The stimulation of DNA synthesis in lymphocyte populations was previously shown to depend strongly on the intracellular glutathione (GSH) level. Since T cell growth is known to depend on interleukin 2 (IL-2), the experiments in this report were designed to determine whether intracellular GSH depletion may inhibit IL-2 production or the IL-2 dependent DNA synthesis.
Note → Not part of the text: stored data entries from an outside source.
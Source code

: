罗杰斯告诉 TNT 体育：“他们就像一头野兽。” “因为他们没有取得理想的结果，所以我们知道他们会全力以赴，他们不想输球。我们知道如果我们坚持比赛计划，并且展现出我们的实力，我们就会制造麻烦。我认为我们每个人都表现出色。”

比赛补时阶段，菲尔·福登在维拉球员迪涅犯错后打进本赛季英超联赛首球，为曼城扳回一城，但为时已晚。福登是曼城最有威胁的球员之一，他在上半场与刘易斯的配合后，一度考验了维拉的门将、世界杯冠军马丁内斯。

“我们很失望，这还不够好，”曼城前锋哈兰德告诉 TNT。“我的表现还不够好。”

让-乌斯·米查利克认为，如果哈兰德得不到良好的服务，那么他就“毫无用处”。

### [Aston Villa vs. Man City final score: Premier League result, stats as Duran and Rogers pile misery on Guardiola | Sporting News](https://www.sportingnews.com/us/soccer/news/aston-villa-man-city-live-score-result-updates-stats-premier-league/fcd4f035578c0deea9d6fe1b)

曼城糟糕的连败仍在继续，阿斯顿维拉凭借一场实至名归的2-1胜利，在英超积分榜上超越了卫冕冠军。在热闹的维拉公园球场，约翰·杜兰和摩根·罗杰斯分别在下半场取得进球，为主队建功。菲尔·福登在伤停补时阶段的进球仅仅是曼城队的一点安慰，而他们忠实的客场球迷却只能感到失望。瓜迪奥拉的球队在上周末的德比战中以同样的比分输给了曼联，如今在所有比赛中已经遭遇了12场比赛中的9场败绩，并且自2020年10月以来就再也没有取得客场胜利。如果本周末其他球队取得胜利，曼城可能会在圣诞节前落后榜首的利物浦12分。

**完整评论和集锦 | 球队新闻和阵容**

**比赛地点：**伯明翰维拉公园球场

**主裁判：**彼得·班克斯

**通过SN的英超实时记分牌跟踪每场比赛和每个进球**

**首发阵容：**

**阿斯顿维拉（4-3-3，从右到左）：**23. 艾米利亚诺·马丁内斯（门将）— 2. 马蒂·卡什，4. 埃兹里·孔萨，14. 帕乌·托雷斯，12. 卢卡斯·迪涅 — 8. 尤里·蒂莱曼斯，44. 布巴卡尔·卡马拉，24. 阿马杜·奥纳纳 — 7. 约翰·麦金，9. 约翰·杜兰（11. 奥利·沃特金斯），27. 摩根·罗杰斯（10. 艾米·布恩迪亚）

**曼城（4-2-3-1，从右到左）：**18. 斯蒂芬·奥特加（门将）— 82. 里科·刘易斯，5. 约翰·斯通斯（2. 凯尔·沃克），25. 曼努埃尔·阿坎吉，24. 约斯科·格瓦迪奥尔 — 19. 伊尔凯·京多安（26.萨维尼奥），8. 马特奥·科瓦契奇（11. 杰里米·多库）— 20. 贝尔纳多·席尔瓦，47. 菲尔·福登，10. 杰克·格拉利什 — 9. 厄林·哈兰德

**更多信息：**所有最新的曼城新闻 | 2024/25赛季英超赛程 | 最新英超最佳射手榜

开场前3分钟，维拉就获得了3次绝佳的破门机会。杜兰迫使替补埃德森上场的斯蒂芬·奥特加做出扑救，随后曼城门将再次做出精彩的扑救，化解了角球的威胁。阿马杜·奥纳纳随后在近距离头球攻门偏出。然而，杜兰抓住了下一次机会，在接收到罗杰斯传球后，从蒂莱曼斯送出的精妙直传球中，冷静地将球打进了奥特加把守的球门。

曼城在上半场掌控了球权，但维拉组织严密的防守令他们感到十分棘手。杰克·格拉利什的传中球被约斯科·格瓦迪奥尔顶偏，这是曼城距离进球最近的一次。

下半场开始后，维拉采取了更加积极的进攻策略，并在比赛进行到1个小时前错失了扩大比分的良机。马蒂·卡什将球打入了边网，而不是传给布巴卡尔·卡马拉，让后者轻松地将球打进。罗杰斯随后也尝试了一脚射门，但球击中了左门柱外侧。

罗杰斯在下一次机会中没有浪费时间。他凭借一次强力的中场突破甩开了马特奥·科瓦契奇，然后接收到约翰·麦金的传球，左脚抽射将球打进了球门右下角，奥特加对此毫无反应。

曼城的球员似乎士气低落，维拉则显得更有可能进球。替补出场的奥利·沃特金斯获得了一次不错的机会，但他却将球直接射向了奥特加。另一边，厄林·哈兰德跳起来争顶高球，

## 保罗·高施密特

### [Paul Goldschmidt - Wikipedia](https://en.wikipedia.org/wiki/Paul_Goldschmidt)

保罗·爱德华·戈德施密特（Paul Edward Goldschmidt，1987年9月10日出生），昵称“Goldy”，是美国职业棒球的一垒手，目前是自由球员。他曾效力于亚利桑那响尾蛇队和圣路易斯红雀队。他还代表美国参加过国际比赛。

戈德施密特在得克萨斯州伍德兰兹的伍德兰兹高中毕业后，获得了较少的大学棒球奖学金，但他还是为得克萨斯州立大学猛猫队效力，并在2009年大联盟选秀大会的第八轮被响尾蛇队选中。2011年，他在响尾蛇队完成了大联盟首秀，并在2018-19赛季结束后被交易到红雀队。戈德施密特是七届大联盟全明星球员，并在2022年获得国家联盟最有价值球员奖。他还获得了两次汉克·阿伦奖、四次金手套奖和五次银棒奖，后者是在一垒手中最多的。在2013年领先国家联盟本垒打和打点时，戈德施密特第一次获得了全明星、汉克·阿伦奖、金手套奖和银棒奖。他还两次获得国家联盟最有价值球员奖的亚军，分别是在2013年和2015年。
Our experiments revealed that IL-2 production and DNA synthesis of mitogenically stimulated splenic T cells have indeed different requirements for GSH. The addition of relatively high concentrations of GSH (5 m M) to cultures of concanavalin A (Con A)-stimulated splenic T cells was found to augment strongly the DNA synthesis but inhibited the production of IL-2. Moderate intracellular GSH levels, however, are apparently not inhibitory for IL-2 production, since intracellular GSH depletion by cysteine starvation or by graded concentrations of DL-buthionine sulfoximine (BSO) had virtually no effect on IL-2-specific mRNA expression and the production of T cell growth factor (TCGF). The DNA synthesis activity, in contrast, was strongly suppressed after GSH depletion with either method. As in cultures of splenic T cells, GSH depletion had no substantial effect on the induction of IL-2 mRNA and TCGF production in several mitogenically stimulated T cell clones. Taken together, our experiments suggest that complex immune responses may operate best at intermediate GSH levels that are not too high to inhibit IL-2 production but sufficient to support DNA synthesis.